糖代謝が上手でエネルギーが健全に回ってますので、肝機能も腸粘膜もちゃんとしていることが推測されます。

肝機能が健全であれば、代謝されない野良コレステロールが血中にあふれていないということです。

 

要するに視診と触診で得られる情報はデータと同じくらい重要な判断材料となるわけです。

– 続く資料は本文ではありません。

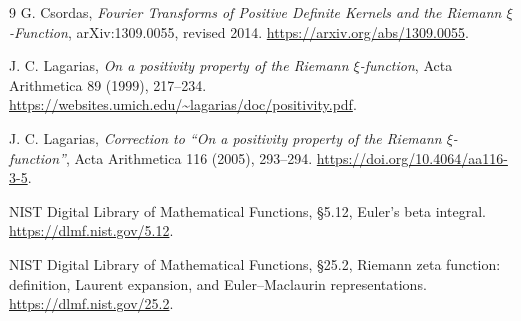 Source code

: \documentclass[11pt,letterpaper]{article}
\numberwithin{equation}{section}
\theoremstyle{remark}\newtheorem{remark}[theorem]{Remark}
\begin{document}
\clearpage
\begin{thebibliography}{9}
G. Csordas, \emph{Fourier Transforms of Positive Definite Kernels and the Riemann $\xi$-Function}, arXiv:1309.0055, revised 2014.
\url{https://arxiv.org/abs/1309.0055}.

J. C. Lagarias, \emph{On a positivity property of the Riemann $\xi$-function}, Acta Arithmetica 89 (1999), 217--234.
\url{https://websites.umich.edu/~lagarias/doc/positivity.pdf}.

J. C. Lagarias, \emph{Correction to ``On a positivity property of the Riemann $\xi$-function''}, Acta Arithmetica 116 (2005), 293--294.
\url{https://doi.org/10.4064/aa116-3-5}.

NIST Digital Library of Mathematical Functions, \S5.12, Euler's beta integral.
\url{https://dlmf.nist.gov/5.12}.

NIST Digital Library of Mathematical Functions, \S25.2, Riemann zeta function: definition, Laurent expansion, and Euler--Maclaurin representations.
\url{https://dlmf.nist.gov/25.2}.
\end{thebibliography}
\end{document}
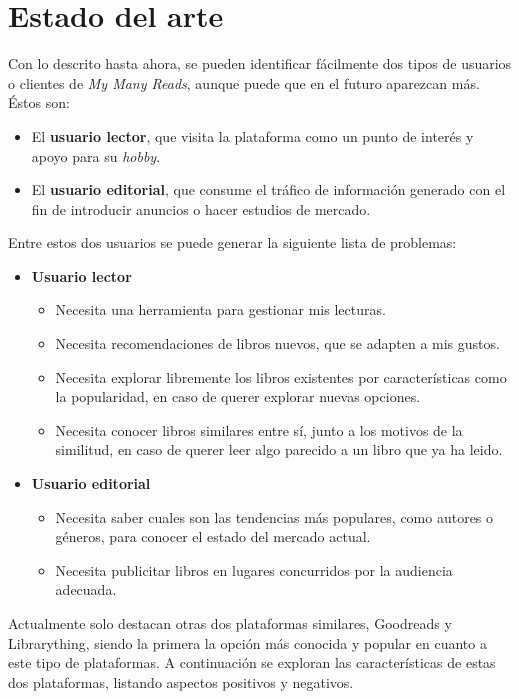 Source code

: \chapter{Estado del arte}
\label{Estado del arte}

Con lo descrito hasta ahora, se pueden identificar fácilmente dos tipos de usuarios o clientes de \textit{My Many Reads}, aunque puede que en el futuro aparezcan más. Éstos son:
\begin{itemize}
    \item El \textbf{usuario lector}, que visita la plataforma como un punto de interés y apoyo para su \textit{hobby}.
    \item El \textbf{usuario editorial}, que consume el tráfico de información generado con el fin de introducir anuncios o hacer estudios de mercado.
\end{itemize}

Entre estos dos usuarios se puede generar la siguiente lista de problemas:
\begin{itemize}
    \item \textbf{Usuario lector}
    \begin{itemize}
        \item Necesita una herramienta para gestionar mis lecturas.
        \item Necesita recomendaciones de libros nuevos, que se adapten a mis gustos.
        \item Necesita explorar libremente los libros existentes por características como la popularidad, en caso de querer explorar nuevas opciones.
        \item Necesita conocer libros similares entre sí, junto a los motivos de la similitud, en caso de querer leer algo parecido a un libro que ya ha leido.
    \end{itemize}
    \item \textbf{Usuario editorial}
    \begin{itemize}
        \item Necesita saber cuales son las tendencias más populares, como autores o géneros, para conocer el estado del mercado actual.
        \item Necesita publicitar libros en lugares concurridos por la audiencia adecuada.
    \end{itemize}
\end{itemize}


Actualmente solo destacan otras dos plataformas similares, Goodreads y Librarything, siendo la primera la opción más conocida y popular en cuanto a este tipo de plataformas. A continuación se exploran las características de estas dos plataformas, listando aspectos positivos y negativos.

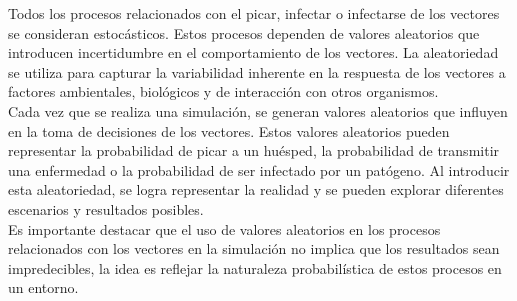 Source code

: Todos los procesos relacionados con el picar, infectar o infectarse de los vectores se consideran estocásticos. 
Estos procesos dependen de valores aleatorios que introducen incertidumbre en el 
comportamiento de los vectores. La aleatoriedad se utiliza para capturar la variabilidad inherente en 
la respuesta de los vectores a factores ambientales, biológicos y de interacción con otros organismos.\\

Cada vez que se realiza una simulación, se generan valores aleatorios que influyen en la toma de decisiones de 
los vectores. Estos valores aleatorios pueden representar la probabilidad de picar a un huésped, la 
probabilidad de transmitir una enfermedad o la probabilidad de ser infectado por un patógeno. Al introducir 
esta aleatoriedad, se logra representar la realidad y se pueden explorar diferentes escenarios 
y resultados posibles.\\

Es importante destacar que el uso de valores aleatorios en los procesos relacionados con los vectores en la 
simulación no implica que los resultados sean impredecibles, la idea es reflejar la 
naturaleza probabilística de estos procesos en un entorno.






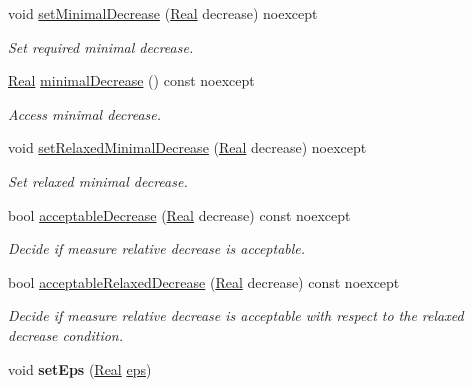 \begin{DoxyCompactItemize}
\item 
void \hyperlink{classSpacy_1_1Mixin_1_1DecreaseCondition_aabc5e2473edace0c87da7fbd9fa0ae61}{set\-Minimal\-Decrease} (\hyperlink{classSpacy_1_1Real}{\-Real} decrease) noexcept
\begin{DoxyCompactList}\small\item\em \-Set required minimal decrease. \end{DoxyCompactList}\item 
\hyperlink{classSpacy_1_1Real}{\-Real} \hyperlink{classSpacy_1_1Mixin_1_1DecreaseCondition_aeeda8b1d9f177fe5dd532e42de09ab44}{minimal\-Decrease} () const noexcept
\begin{DoxyCompactList}\small\item\em \-Access minimal decrease. \end{DoxyCompactList}\item 
void \hyperlink{classSpacy_1_1Mixin_1_1DecreaseCondition_a86d6a8c8fc683c31572fd818a102a362}{set\-Relaxed\-Minimal\-Decrease} (\hyperlink{classSpacy_1_1Real}{\-Real} decrease) noexcept
\begin{DoxyCompactList}\small\item\em \-Set relaxed minimal decrease. \end{DoxyCompactList}\item 
bool \hyperlink{classSpacy_1_1Mixin_1_1DecreaseCondition_a69c0c90daf14fc40461876f71c49ffc2}{acceptable\-Decrease} (\hyperlink{classSpacy_1_1Real}{\-Real} decrease) const noexcept
\begin{DoxyCompactList}\small\item\em \-Decide if measure relative decrease is acceptable. \end{DoxyCompactList}\item 
bool \hyperlink{classSpacy_1_1Mixin_1_1DecreaseCondition_a5ffb5bc008544db96d935a0ca34dcd24}{acceptable\-Relaxed\-Decrease} (\hyperlink{classSpacy_1_1Real}{\-Real} decrease) const noexcept
\begin{DoxyCompactList}\small\item\em \-Decide if measure relative decrease is acceptable with respect to the relaxed decrease condition. \end{DoxyCompactList}\item 
\hypertarget{classSpacy_1_1Mixin_1_1Eps_a6b4c38a60848c0ab665fb3a81e181786}{void {\bfseries set\-Eps} (\hyperlink{classSpacy_1_1Real}{\-Real} \hyperlink{classSpacy_1_1Mixin_1_1Eps_a812b99b0abc1d78a34b4114907f23f52}{eps})}\label{classSpacy_1_1Mixin_1_1Eps_a6b4c38a60848c0ab665fb3a81e181786}


\end{DoxyCompactItemize}
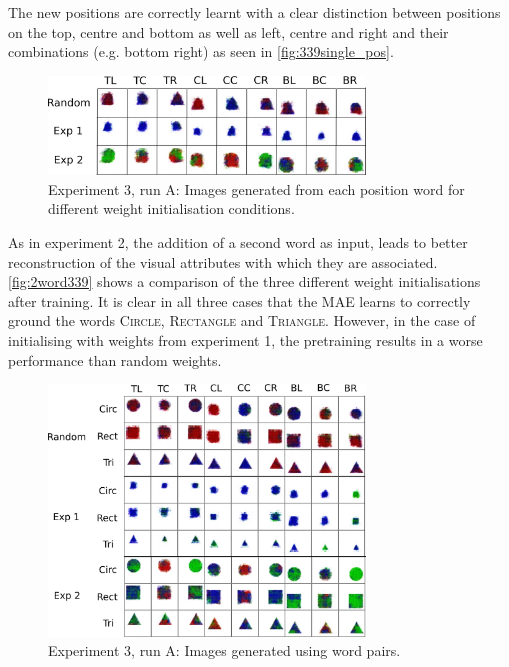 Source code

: The new positions are correctly learnt with a clear distinction between positions on the top, centre and bottom as well as left, centre and right and their combinations (e.g. bottom right) as seen in \autoref{fig:339single_pos}.

\begin{figure}[h]
\centering
\includegraphics[width=0.75\textwidth]{Figs/shapes/singlelabel339_pos.png}
\caption{Experiment 3, run A: Images generated from each position word for different weight initialisation conditions.}
\label{fig:339single_pos}
\end{figure}


As in experiment 2, the addition of a second word as input, leads to better reconstruction of the visual attributes with which they are associated. \autoref{fig:2word339} shows a comparison of the three different weight initialisations after training. It is clear in all three cases that the \ac{MAE} learns to correctly ground the words \textsc{Circle}, \textsc{Rectangle} and \textsc{Triangle}. However, in the case of initialising with weights from experiment 1, the pretraining results in a worse performance than random weights.
\begin{figure}[h]
\centering
\includegraphics[width=0.75\textwidth]{Figs/shapes/2word339_pos.png}
\caption{Experiment 3, run A: Images generated using word pairs.}
\label{fig:2word339}
\end{figure}


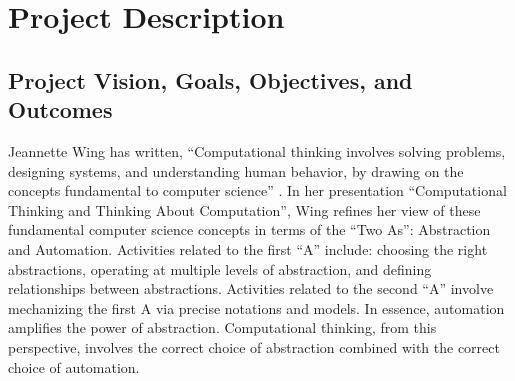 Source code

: 
\renewcommand{\thepage} {C--\arabic{page}}

\renewcommand{\thesection} {C.\arabic{section}}
\setcounter{section}{0}

\section{Project Description}

\subsection{Project Vision, Goals, Objectives, and Outcomes}



Jeannette Wing has written, ``Computational thinking involves solving
problems, designing systems, and understanding human behavior, by drawing
on the concepts fundamental to computer science'' \citep{Wing06}.  In her
presentation ``Computational Thinking and Thinking About Computation'',
Wing refines her view of these fundamental computer science concepts in terms of 
the ``Two As'': Abstraction and Automation.  Activities
related to the first ``A'' include: choosing the right abstractions, operating
at multiple levels of abstraction, and defining relationships between
abstractions.  Activities related to the second ``A'' involve mechanizing the
first A via precise notations and models.  In essence, automation amplifies
the power of abstraction.  Computational thinking, from this perspective,
involves the correct choice of abstraction combined with the correct choice
of automation.

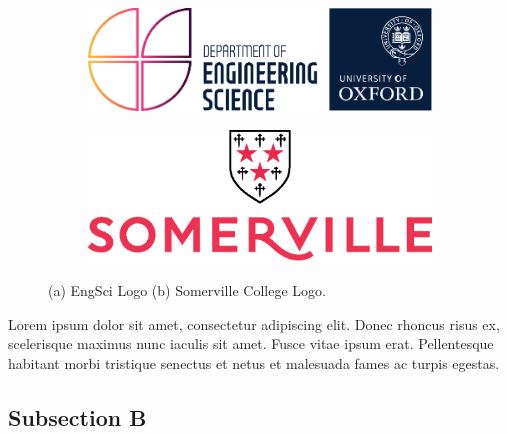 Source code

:     \par\begin{minipage}{\linewidth}
        \centering
        \begin{figure}[H]%
            \centering%
            \captionsetup[subfigure]{aboveskip=5pt,belowskip=5pt}%
            \centering%
            \begin{subfigure}[b]{0.45\textwidth}%
                \includegraphics[width=\textwidth]{Images/CH2/EngLogo_PlaceHolder}%
                \label{fig:ch2.f1a}%
            \end{subfigure}%
            \hspace{40pt}%
            \begin{subfigure}[b]{0.45\textwidth}%
                \includegraphics[width=\textwidth]{Images/CH2/SomervilleLogo_PlaceHolder}%
                \subcaption{}%
                \label{fig:ch2.f1b}%
            \end{subfigure}%
            \caption{(a) EngSci Logo (b) Somerville College Logo.}\label{fig:ch2.f1}%
        \end{figure}
    \end{minipage}%
    \par\noindent Lorem ipsum dolor sit amet, consectetur adipiscing elit. Donec rhoncus risus ex, scelerisque maximus nunc iaculis sit amet. Fusce vitae ipsum erat. Pellentesque habitant morbi tristique senectus et netus et malesuada fames ac turpis egestas.
    \par\subsection{Subsection B}\label{sec:ch2.sec1.subsec2}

データの数値だけを診て、食事内容や便通、体格や肌の感じをスルーするのはあり得ません。

単体のデータだけで判断するのは危険

SNS上で、ある方が質問しているのを目にしました。

「フェリチンが30でした、まだ鉄サプリが足らないのでしょうか?」

それに対する答えが、

「はい、鉄を増量してください」

でした。

 

たまらない残念感とともに画面を閉じました。

こちらで書いたとおり(↓)鉄は諸刃の剣ですよ。

【貧血・低フェリチン】栄養療法における鉄サプリメントの注意点 | ビタミンアカデミー
鉄サプリメントについて 「Hgbが一桁なの」とか、「フェリチンが1でした」とか、 ここのところなぜか貧血に関する話題が私の身の回りでシンクロしています。 ここ一年くらい、当サイトで鉄についてはあまり書いてきませんでした。 なぜ鉄についてあまり書かなかったかというと、亜鉛やマグネシウムなど、その他のミネラル・サプリメントに比べ、鉄は扱いが難しいと感じるからです。 鉄はコアな栄養素となるミネラルですが

 

きっとこの方はSNS以外でも実際に繋がりがあって、ご本人をよくご存じで、

その方の食事も体質もデータも熟知したうえで「鉄サプリを増量してください」と言ったのでしょう。

(てか、そう信じたい)

 

分子栄養学的なデータの読み方が世間に広まるのは大変すばらしいことです。

インターネットでデータの読み方が広まるのは滅茶苦茶ウェルカム。

だから私も日々こうして当サイトを更新しております。

 

でも「正しく」広まってほしい。これが本望。

分子栄養学的なデータの読み方は一般的な健康診断の判断とは全く違います。

一般的な健康診断では、数値単体でエラーを検出しますが、

分子栄養学では、あらゆるデータが数値単体で判断なんて絶対出来ません。

 

単体の健康診断のある数値だけをポンと送ってカウンセラーやドクターに気軽に意見を聞かないようにしましょう。

「こいつのデータ解析力はどの程度か」という試金石として聞くならアリでしょうけどね。

「これだけじゃあ分からん!」と怒らないドクター・カウンセラーはアウトですよ。

どっちにしても、ちゃんとしたプロに意見を聞くわけですから正規ルートで依頼してくださいますようお願いします。